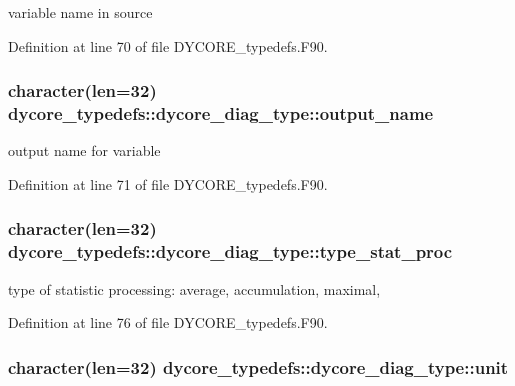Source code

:variable name in source 



Definition at line 70 of file D\-Y\-C\-O\-R\-E\-\_\-typedefs.\-F90.

\subsubsection[{output\-\_\-name}]{\setlength{\rightskip}{0pt plus 5cm}character(len=32) dycore\-\_\-typedefs\-::dycore\-\_\-diag\-\_\-type\-::output\-\_\-name}\label{structdycore__typedefs_1_1dycore__diag__type_a06218b1408fa9b6730e1034b6d26c77c}


output name for variable 



Definition at line 71 of file D\-Y\-C\-O\-R\-E\-\_\-typedefs.\-F90.

\subsubsection[{type\-\_\-stat\-\_\-proc}]{\setlength{\rightskip}{0pt plus 5cm}character(len=32) dycore\-\_\-typedefs\-::dycore\-\_\-diag\-\_\-type\-::type\-\_\-stat\-\_\-proc}\label{structdycore__typedefs_1_1dycore__diag__type_ab80143ebc2497201057b46c075d3bf68}


type of statistic processing\-: average, accumulation, maximal, 



Definition at line 76 of file D\-Y\-C\-O\-R\-E\-\_\-typedefs.\-F90.

\subsubsection[{unit}]{\setlength{\rightskip}{0pt plus 5cm}character(len=32) dycore\-\_\-typedefs\-::dycore\-\_\-diag\-\_\-type\-::unit}\label{structdycore__typedefs_1_1dycore__diag__type_ac3db7b34f757a51cd2f00f6d0d68539f}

***

■ Activity ■
Your answer should be the lines from the first record down to the line containing "Definition at line 71", restated exactly, with no pictures.

■ Answer box ■
Source code

:variable name in source 



Definition at line 70 of file D\-Y\-C\-O\-R\-E\-\_\-typedefs.\-F90.

\subsubsection[{output\-\_\-name}]{\setlength{\rightskip}{0pt plus 5cm}character(len=32) dycore\-\_\-typedefs\-::dycore\-\_\-diag\-\_\-type\-::output\-\_\-name}\label{structdycore__typedefs_1_1dycore__diag__type_a06218b1408fa9b6730e1034b6d26c77c}


output name for variable 



Definition at line 71 of file D\-Y\-C\-O\-R\-E\-\_\-typedefs.\-F90.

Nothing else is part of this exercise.